Zero Launch Angle

An object launched horizontally at a height $H$ travels a range $v_0 \sqrt{\frac{2H}{g}}$ during a time of flight $T = \sqrt{\frac{2H}{g}}$ .

Learning Objective

Explain the relationship between the range and the time of flight

Key Points

For the zero launch angle, there is no vertical component in the initial velocity.
The duration of the flight before the object hits the ground is given as T = \sqrt{\frac{2H}{g}} .
In the horizontal direction, the object travels at a constant speed v₀ during the flight. The range R (in the horizontal direction) is given as: $R= v_0 \cdot T = v_0 \sqrt{\frac{2H}{g}}$ .

Term

trajectory
The path of a body as it travels through space.

Examples

Lets go through the same example we did in the last section. An object is launched at an initial speed of 10 m/s. What is the range, maximum height and time of flight of the object at a 90 degree launch angle? We already know that with a 90 degree launch angle, the range is going to be zero, so no need to work anything out there.
Height: $\displaystyle {h=\frac{v_i^2}{2g}\\ h=\frac{10(\frac{\text{m}}{\text{s}})^2} {2\cdot 9.81(\frac{\text{m}}{\text{s}})}\\ h=\frac{100(\frac{\text{m}}{\text{s}})^2}{19.62(\frac{\text{m}}{\text{s}^2})} =5.10 m\\ }$ Time of Flight: $\displaystyle{T=\frac{2\cdot v_i}{g}\\ T=\frac{2\cdot 10(\frac{\text{m}}{\text{s}})}{9.81(\frac{\text{m}}{\text{s}^2})}\\ T=\frac{20(\frac{\text{m}}{\text{s}})}{9.81(\frac{\text{m}}{\text{s}^2})} =2.04 \text{s}\\ }$

Full Text

Projectile motion is a form of motion where an object moves in a parabolic path. The path followed by the object is called its trajectory. Projectile motion occurs when a force is applied at the beginning of the trajectory for the launch (after this the projectile is subject only to the gravity).

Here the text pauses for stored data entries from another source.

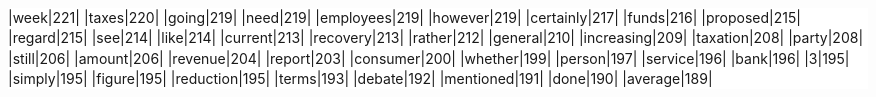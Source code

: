 |week|221|
|taxes|220|
|going|219|
|need|219|
|employees|219|
|however|219|
|certainly|217|
|funds|216|
|proposed|215|
|regard|215|
|see|214|
|like|214|
|current|213|
|recovery|213|
|rather|212|
|general|210|
|increasing|209|
|taxation|208|
|party|208|
|still|206|
|amount|206|
|revenue|204|
|report|203|
|consumer|200|
|whether|199|
|person|197|
|service|196|
|bank|196|
|3|195|
|simply|195|
|figure|195|
|reduction|195|
|terms|193|
|debate|192|
|mentioned|191|
|done|190|
|average|189|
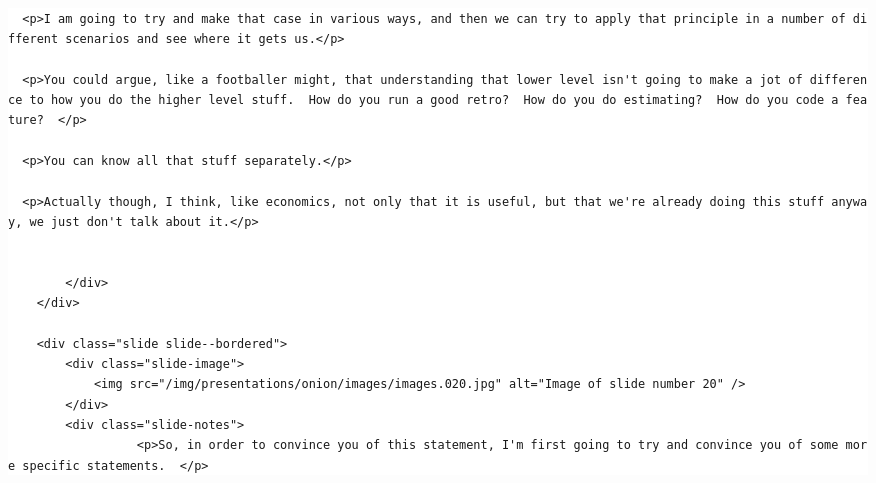       <p>I am going to try and make that case in various ways, and then we can try to apply that principle in a number of different scenarios and see where it gets us.</p>

      <p>You could argue, like a footballer might, that understanding that lower level isn't going to make a jot of difference to how you do the higher level stuff.  How do you run a good retro?  How do you do estimating?  How do you code a feature?  </p>

      <p>You can know all that stuff separately.</p>

      <p>Actually though, I think, like economics, not only that it is useful, but that we're already doing this stuff anyway, we just don't talk about it.</p>


            </div>
        </div>
        
        <div class="slide slide--bordered">
            <div class="slide-image">
                <img src="/img/presentations/onion/images/images.020.jpg" alt="Image of slide number 20" />
            </div>
            <div class="slide-notes">
                      <p>So, in order to convince you of this statement, I'm first going to try and convince you of some more specific statements.  </p>
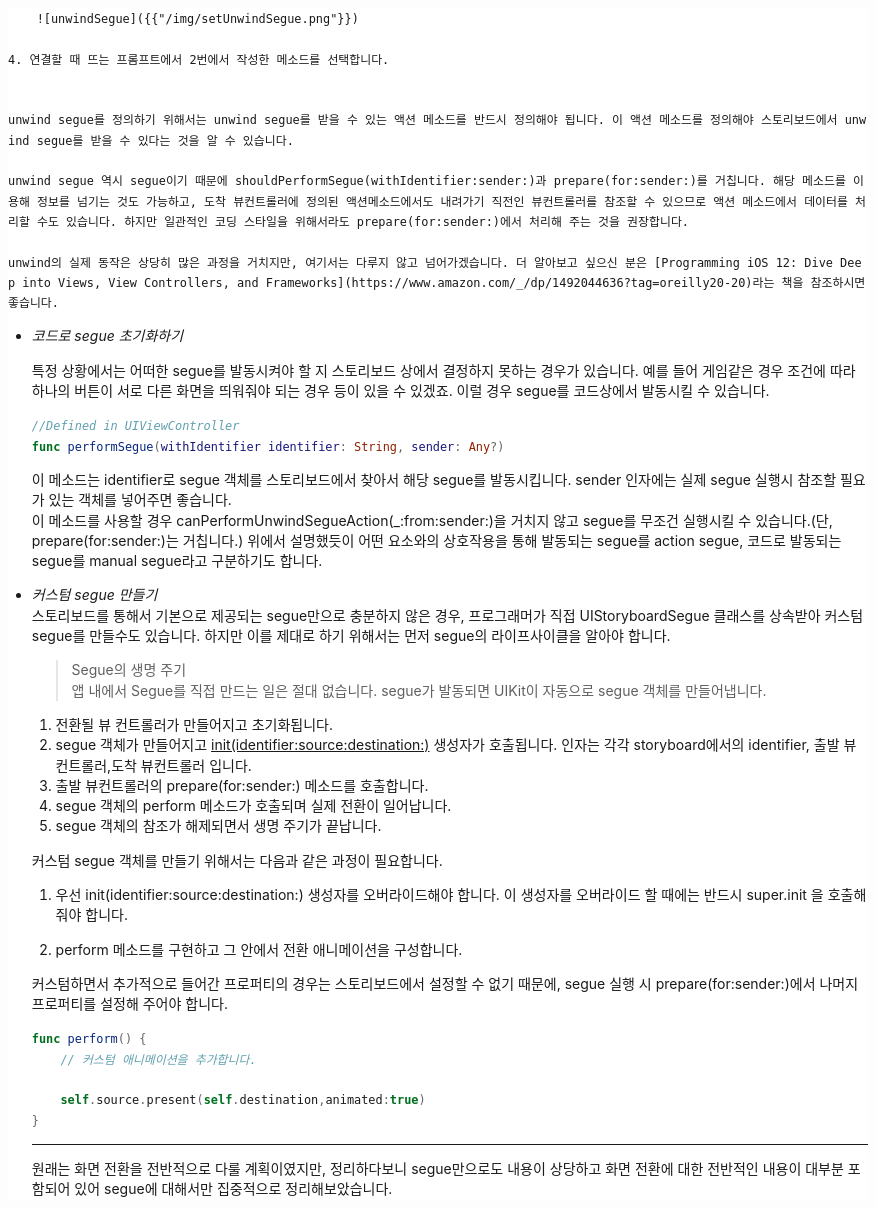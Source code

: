         ![unwindSegue]({{"/img/setUnwindSegue.png"}})  

    4. 연결할 때 뜨는 프롬프트에서 2번에서 작성한 메소드를 선택합니다.  


    unwind segue를 정의하기 위해서는 unwind segue를 받을 수 있는 액션 메소드를 반드시 정의해야 됩니다. 이 액션 메소드를 정의해야 스토리보드에서 unwind segue를 받을 수 있다는 것을 알 수 있습니다. 

    unwind segue 역시 segue이기 때문에 shouldPerformSegue(withIdentifier:sender:)과 prepare(for:sender:)를 거칩니다. 해당 메소드를 이용해 정보를 넘기는 것도 가능하고, 도착 뷰컨트롤러에 정의된 액션메소드에서도 내려가기 직전인 뷰컨트롤러를 참조할 수 있으므로 액션 메소드에서 데이터를 처리할 수도 있습니다. 하지만 일관적인 코딩 스타일을 위해서라도 prepare(for:sender:)에서 처리해 주는 것을 권장합니다.

    unwind의 실제 동작은 상당히 많은 과정을 거치지만, 여기서는 다루지 않고 넘어가겠습니다. 더 알아보고 싶으신 분은 [Programming iOS 12: Dive Deep into Views, View Controllers, and Frameworks](https://www.amazon.com/_/dp/1492044636?tag=oreilly20-20)라는 책을 참조하시면 좋습니다.

* *코드로 segue 초기화하기*  

    특정 상황에서는 어떠한 segue를 발동시켜야 할 지 스토리보드 상에서 결정하지 못하는 경우가 있습니다. 예를 들어 게임같은 경우 조건에 따라 하나의 버튼이 서로 다른 화면을 띄워줘야 되는 경우 등이 있을 수 있겠죠. 이럴 경우 segue를 코드상에서 발동시킬 수 있습니다.

    ```swift
    //Defined in UIViewController
    func performSegue(withIdentifier identifier: String, sender: Any?)
    ```  

    이 메소드는 identifier로 segue 객체를 스토리보드에서 찾아서 해당 segue를 발동시킵니다. sender 인자에는 실제 segue 실행시 참조할 필요가 있는 객체를 넣어주면 좋습니다.  
    이 메소드를 사용할 경우 canPerformUnwindSegueAction(_:from:sender:)을 거치지 않고 segue를 무조건 실행시킬 수 있습니다.(단, prepare(for:sender:)는 거칩니다.) 위에서 설명했듯이 어떤 요소와의 상호작용을 통해 발동되는 segue를 action segue, 코드로 발동되는 segue를 manual segue라고 구분하기도 합니다.  

* *커스텀 segue 만들기*  
    스토리보드를 통해서 기본으로 제공되는 segue만으로 충분하지 않은 경우, 프로그래머가 직접 UIStoryboardSegue 클래스를 상속받아 커스텀 segue를 만들수도 있습니다. 하지만 이를 제대로 하기 위해서는 먼저 segue의 라이프사이클을 알아야 합니다.    

    > Segue의 생명 주기  
    앱 내에서 Segue를 직접 만드는 일은 절대 없습니다. segue가 발동되면 UIKit이 자동으로 segue 객체를 만들어냅니다.  
    1. 전환될 뷰 컨트롤러가 만들어지고 초기화됩니다.  
    2. segue 객체가 만들어지고 [init(identifier:source:destination:)](https://developer.apple.com/documentation/uikit/uistoryboardsegue/1621908-init) 생성자가 호출됩니다. 인자는 각각 storyboard에서의 identifier, 출발 뷰컨트롤러,도착 뷰컨트롤러 입니다.  
    3. 출발 뷰컨트롤러의 prepare(for:sender:) 메소드를 호출합니다.  
    4. segue 객체의 perform 메소드가 호출되며 실제 전환이 일어납니다.  
    5. segue 객체의 참조가 해제되면서 생명 주기가 끝납니다.  

    커스텀 segue 객체를 만들기 위해서는 다음과 같은 과정이 필요합니다.  
    
    1. 우선 init(identifier:source:destination:) 생성자를 오버라이드해야 합니다. 이 생성자를 오버라이드 할 때에는 반드시 super.init 을 호출해줘야 합니다.  

    2. perform 메소드를 구현하고 그 안에서 전환 애니메이션을 구성합니다.  

    커스텀하면서 추가적으로 들어간 프로퍼티의 경우는 스토리보드에서 설정할 수 없기 때문에, segue 실행 시 prepare(for:sender:)에서 나머지 프로퍼티를 설정해 주어야 합니다.  

    ```swift
    func perform() {
        // 커스텀 애니메이션을 추가합니다.  

        self.source.present(self.destination,animated:true)
    }
    ```  

    ---  

    원래는 화면 전환을 전반적으로 다룰 계획이였지만, 정리하다보니 segue만으로도 내용이 상당하고 화면 전환에 대한 전반적인 내용이 대부분 포함되어 있어 segue에 대해서만 집중적으로 정리해보았습니다. 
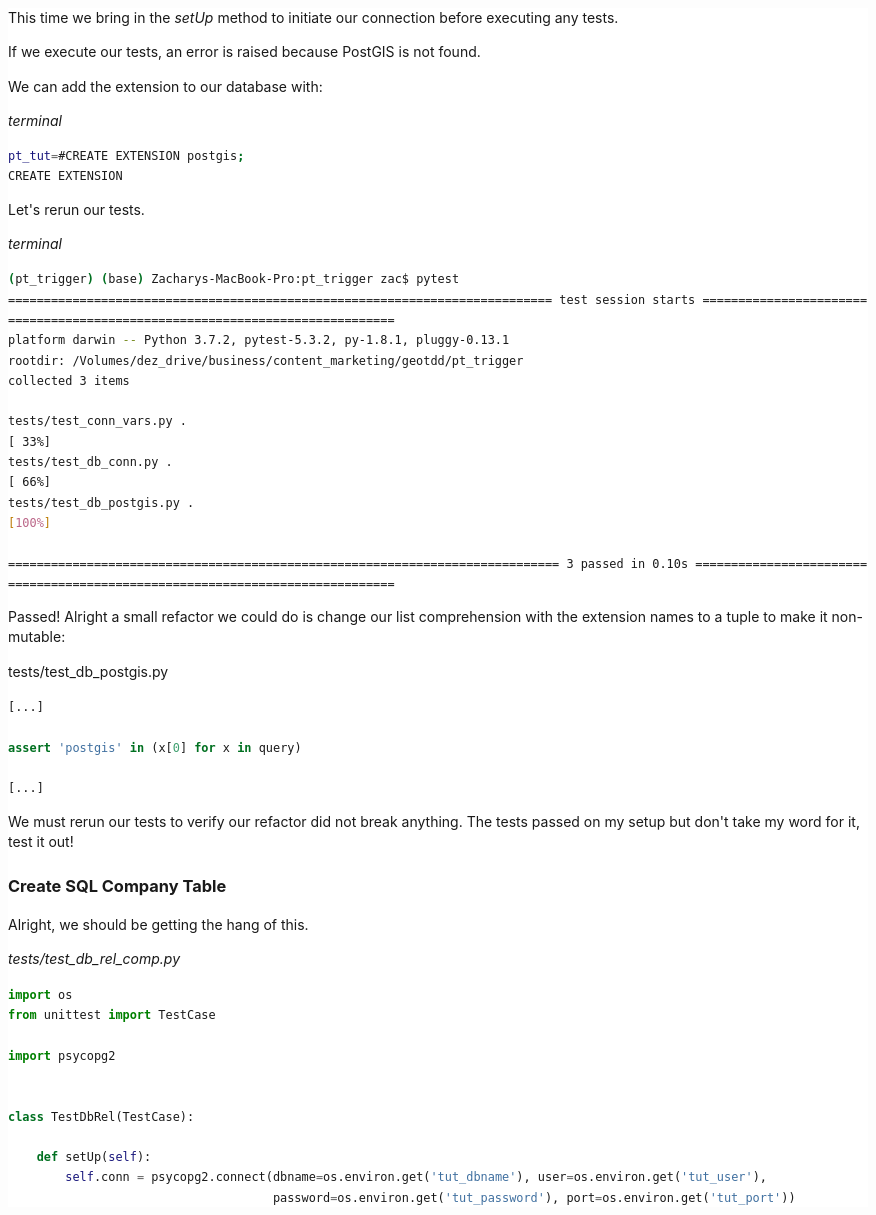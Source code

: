 This time we bring in the *setUp* method to initiate our connection before executing any tests. 

If we execute our tests, an error is raised because PostGIS is not found.

We can add the extension to our database with:

*terminal*
```bash
pt_tut=#CREATE EXTENSION postgis;
CREATE EXTENSION
```

Let's rerun our tests.

*terminal*
```bash
(pt_trigger) (base) Zacharys-MacBook-Pro:pt_trigger zac$ pytest
============================================================================ test session starts =============================================================================
platform darwin -- Python 3.7.2, pytest-5.3.2, py-1.8.1, pluggy-0.13.1
rootdir: /Volumes/dez_drive/business/content_marketing/geotdd/pt_trigger
collected 3 items                                                                                                                                                            

tests/test_conn_vars.py .                                                                                                                                              [ 33%]
tests/test_db_conn.py .                                                                                                                                                [ 66%]
tests/test_db_postgis.py .                                                                                                                                             [100%]

============================================================================= 3 passed in 0.10s ==============================================================================
```

Passed! Alright a small refactor we could do is change our list comprehension with the extension names to a tuple to make it non-mutable:

tests/test_db_postgis.py
```python
[...]

assert 'postgis' in (x[0] for x in query)

[...]
```

We must rerun our tests to verify our refactor did not break anything. The tests passed on my setup but don't take my word for it, test it out!

### Create SQL Company Table

Alright, we should be getting the hang of this.

*tests/test_db_rel_comp.py*
```python
import os
from unittest import TestCase

import psycopg2


class TestDbRel(TestCase):

    def setUp(self):
        self.conn = psycopg2.connect(dbname=os.environ.get('tut_dbname'), user=os.environ.get('tut_user'),
                                     password=os.environ.get('tut_password'), port=os.environ.get('tut_port'))
```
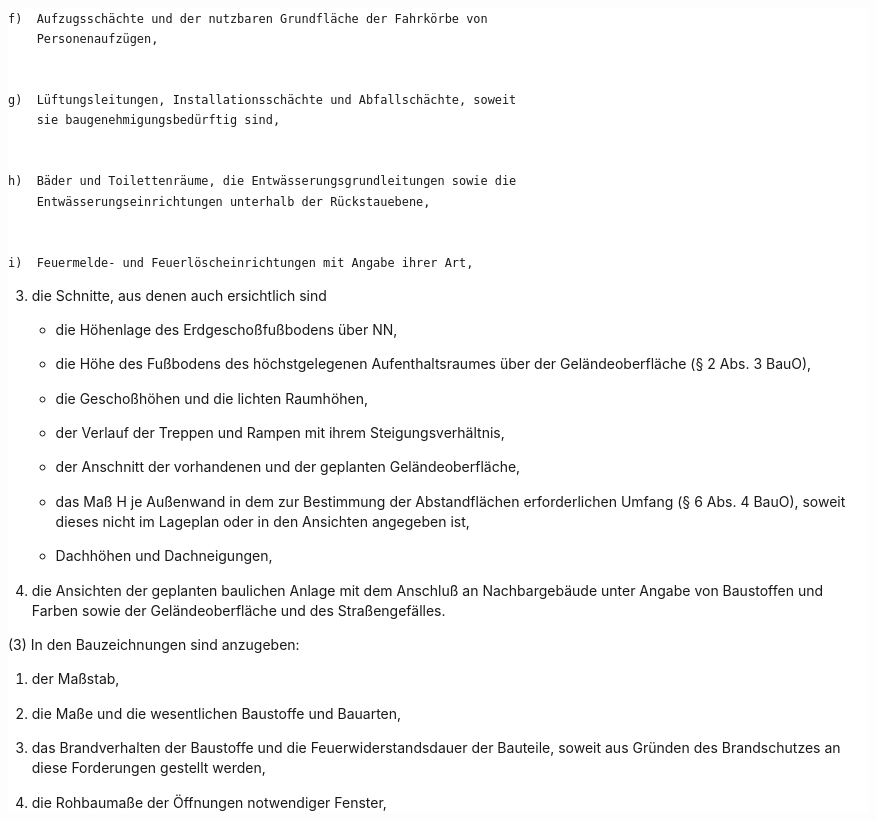 
    f)  Aufzugsschächte und der nutzbaren Grundfläche der Fahrkörbe von
        Personenaufzügen,


    g)  Lüftungsleitungen, Installationsschächte und Abfallschächte, soweit
        sie baugenehmigungsbedürftig sind,


    h)  Bäder und Toilettenräume, die Entwässerungsgrundleitungen sowie die
        Entwässerungseinrichtungen unterhalb der Rückstauebene,


    i)  Feuermelde- und Feuerlöscheinrichtungen mit Angabe ihrer Art,





3.  die Schnitte, aus denen auch ersichtlich sind

    -   die Höhenlage des Erdgeschoßfußbodens über NN,


    -   die Höhe des Fußbodens des höchstgelegenen Aufenthaltsraumes über der
        Geländeoberfläche (§ 2 Abs. 3 BauO),


    -   die Geschoßhöhen und die lichten Raumhöhen,


    -   der Verlauf der Treppen und Rampen mit ihrem Steigungsverhältnis,


    -   der Anschnitt der vorhandenen und der geplanten Geländeoberfläche,


    -   das Maß H je Außenwand in dem zur Bestimmung der Abstandflächen
        erforderlichen Umfang (§ 6 Abs. 4 BauO), soweit dieses nicht im
        Lageplan oder in den Ansichten angegeben ist,


    -   Dachhöhen und Dachneigungen,





4.  die Ansichten der geplanten baulichen Anlage mit dem Anschluß an
    Nachbargebäude unter Angabe von Baustoffen und Farben sowie der
    Geländeoberfläche und des Straßengefälles.




(3) In den Bauzeichnungen sind anzugeben:

1.  der Maßstab,


2.  die Maße und die wesentlichen Baustoffe und Bauarten,


3.  das Brandverhalten der Baustoffe und die Feuerwiderstandsdauer der
    Bauteile, soweit aus Gründen des Brandschutzes an diese Forderungen
    gestellt werden,


4.  die Rohbaumaße der Öffnungen notwendiger Fenster,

One of the key components of the projectile motion, and the trajectory it follows, is the initial launch angle. The angle at which the object is launched dictates the range, height, and time of flight the object will experience while in projectile motion. shows different paths for the same object being launched at the same initial velocity and different launch angles. As illustrated by the figure, the larger the initial launch angle and maximum height, the longer the flight time of the object.

Projectile Trajectories

The launch angle determines the range and maximum height that an object will experience after being launched.This image shows that path of the same object being launched at the same speed but different angles.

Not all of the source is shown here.